== Segment start ==

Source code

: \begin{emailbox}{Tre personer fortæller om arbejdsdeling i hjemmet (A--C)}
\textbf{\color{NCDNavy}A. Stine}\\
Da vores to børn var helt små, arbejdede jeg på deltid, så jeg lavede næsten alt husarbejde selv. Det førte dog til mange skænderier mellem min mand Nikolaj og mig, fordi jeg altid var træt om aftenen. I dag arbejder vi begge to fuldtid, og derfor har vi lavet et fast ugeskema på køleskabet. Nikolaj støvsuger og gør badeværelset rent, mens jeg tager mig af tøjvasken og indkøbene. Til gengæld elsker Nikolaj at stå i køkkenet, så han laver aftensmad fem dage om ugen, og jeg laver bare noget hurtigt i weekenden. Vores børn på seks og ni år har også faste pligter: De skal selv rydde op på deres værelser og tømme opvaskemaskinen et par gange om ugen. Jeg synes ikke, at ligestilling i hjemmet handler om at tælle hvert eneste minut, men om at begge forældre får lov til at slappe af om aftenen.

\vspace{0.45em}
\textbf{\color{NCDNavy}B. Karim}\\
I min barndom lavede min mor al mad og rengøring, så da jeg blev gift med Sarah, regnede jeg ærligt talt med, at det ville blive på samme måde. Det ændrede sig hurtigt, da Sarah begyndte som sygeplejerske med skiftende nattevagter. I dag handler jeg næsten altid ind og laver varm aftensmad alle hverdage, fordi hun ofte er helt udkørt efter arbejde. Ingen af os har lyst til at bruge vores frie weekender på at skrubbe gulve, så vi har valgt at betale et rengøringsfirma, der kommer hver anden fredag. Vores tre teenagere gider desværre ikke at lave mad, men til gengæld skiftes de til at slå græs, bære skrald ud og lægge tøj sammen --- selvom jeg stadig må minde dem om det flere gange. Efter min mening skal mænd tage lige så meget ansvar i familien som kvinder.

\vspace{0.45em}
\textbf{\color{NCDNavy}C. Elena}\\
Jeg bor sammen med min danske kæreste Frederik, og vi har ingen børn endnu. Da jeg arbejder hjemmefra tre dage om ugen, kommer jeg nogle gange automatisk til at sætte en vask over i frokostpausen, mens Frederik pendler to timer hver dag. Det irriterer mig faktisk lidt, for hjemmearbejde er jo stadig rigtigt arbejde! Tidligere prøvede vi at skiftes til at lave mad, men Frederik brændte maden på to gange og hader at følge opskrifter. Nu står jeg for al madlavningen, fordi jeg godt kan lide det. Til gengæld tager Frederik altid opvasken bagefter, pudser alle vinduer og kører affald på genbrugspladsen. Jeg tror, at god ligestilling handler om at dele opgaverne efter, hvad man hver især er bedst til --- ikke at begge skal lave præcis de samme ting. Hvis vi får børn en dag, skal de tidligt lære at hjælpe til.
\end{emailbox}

== Segment end ==

[Assignment]:
All lines of the data that hold "NCDNavy" need to be copied.

[Finished task]:
\textbf{\color{NCDNavy}A. Stine}\\
\textbf{\color{NCDNavy}B. Karim}\\
\textbf{\color{NCDNavy}C. Elena}\\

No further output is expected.